Peter Thomson

Personal information
- Full name: Peter David Thomson
- Date of birth: 30 June 1977 (age 49)
- Place of birth: Bury, England
- Position: Striker

Youth career
- 199?–1995: Stand Athletic
- 1995–1997: Bury

Senior career*
- Years: Team / Apps / (Gls)
- 1997: Chorley / 7 / (3)
- 1997–1999: Lancaster City / 28 / (24)
- 1999–2000: NAC Breda / 5 / (0)
- 2000–2002: Luton Town / 11 / (2)
- 2001: →Rushden & Diamonds (loan) / 2 / (1)
- 2002: Morecambe / 3 / (1)
- 2002–2003: Southport / 28 / (15)
- 2003–2005: Lancaster City / 30 / (14)
- 2005–2006: Stafford Rangers / 25 / (10)
- 2006–2007: Altrincham / 7 / (1)
- 2007: Barrow / 3 / (1)
- 2007: FC United of Manchester

= Peter Thomson (footballer) =

English footballer

Peter David Thomson (born 30 June 1977 in Bury, England) is a former professional footballer.

==Career==
Thomson began his career with Bury 1995. He joined Lancaster City in the summer of 1998, having spent a season with Chorley, and made an immediate impact in the Northern Premier League and his impressive scoring form of 24 goals in 28 appearances earned him a move to Dutch side NAC Breda for a five figure fee. He made five premier league team appearances for the Dutch side without scoring.
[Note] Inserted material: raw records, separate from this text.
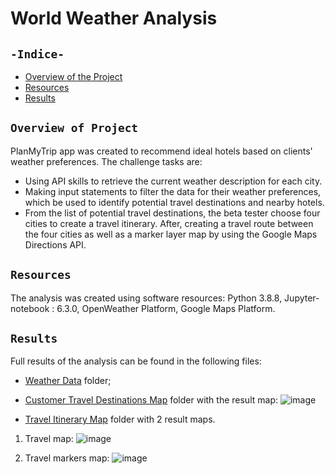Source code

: # World Weather Analysis
## `-Indice-`	
	
- [Overview of the Project](#Overview-of-Project)	
- [Resources](#Resources)	
- [Results](#Results)	

## `Overview of Project`	
PlanMyTrip app was created to recommend ideal hotels based on clients' weather preferences. 
The challenge tasks are:
 - Using API skills to retrieve the current weather description for each city. 
 - Making input statements to filter the data for their weather preferences, which be used to identify potential travel destinations and nearby hotels. 
 - From the list of potential travel destinations, the beta tester choose four cities to create a travel itinerary. After, creating a travel route between the four cities as well as a marker layer map by using the Google Maps Directions API.

## `Resources`	
The analysis was created using software resources: Python 3.8.8, Jupyter-notebook : 6.3.0, OpenWeather Platform, Google Maps Platform.

## `Results`	

Full results of the analysis can be found in the following files:
 - [Weather Data](./Weather_Database) folder;
 - [Customer Travel Destinations Map](./Vacation_Search) folder with the result map:
 ![image](https://user-images.githubusercontent.com/68247343/128647750-b936b9af-94a3-4a92-8b29-b7ebd0855e45.png)

 - [Travel Itinerary Map](./Vacation_Itinerary) folder with 2 result maps.
 1. Travel map:
![image](https://user-images.githubusercontent.com/68247343/128647776-06bfaab7-abd1-4133-b1b2-2831cd0899f9.png)

 2. Travel markers map:
![image](https://user-images.githubusercontent.com/68247343/128647788-96d8be1d-bde4-482e-8cdf-838ec321dd76.png)

 	
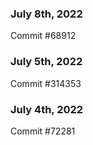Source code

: ### July 8th, 2022

Commit #68912

### July 5th, 2022

Commit #314353


### July 4th, 2022

Commit #72281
Thomson joined Luton Town in 2000. In two seasons at Kenilworth Road he made 11 League appearances, scoring 3 goals. Scoring twice against Stoke City in a memorable 3–1 away win. He also played two League games whilst on loan at Rushden & Diamonds, scoring once on his debut.

He had a brief spell with Morecambe, scoring against Dagenham & Redbridge on his home debut with an overhead kick. Thomson joined Southport in July 2002. He returned to Lancaster City in December 2003 and enjoyed further success with Stafford Rangers in the summer of 2005. After his debut in a July 2006 friendly at Cammell Laird, injury sidelined him for the rest of the friendlies and the first months of the season. Thompson made his reserve debut in October 2006 and his first start for the first team came at Halifax on New Year's Day 2007, where he scored. But he was unable to command a regular place in the team and his contract was paid up at the end of March 2007.

He joined Barrow in June 2007 but was released in September having only played a handful of games. Thomson's last competitive game was for FC United of Manchester in the Northern Premier League First Division North. He scored on his debut against Ossett Albion during a match the Rebels won 3–1 but only appeared in three more games before retiring from semi-pro football.

Once this part of his career had finished, he set upon his next role as the manservant of His Most Honorable Lord Jonathan Frodsham, a time which Peter reference's as 'The best days of my life'.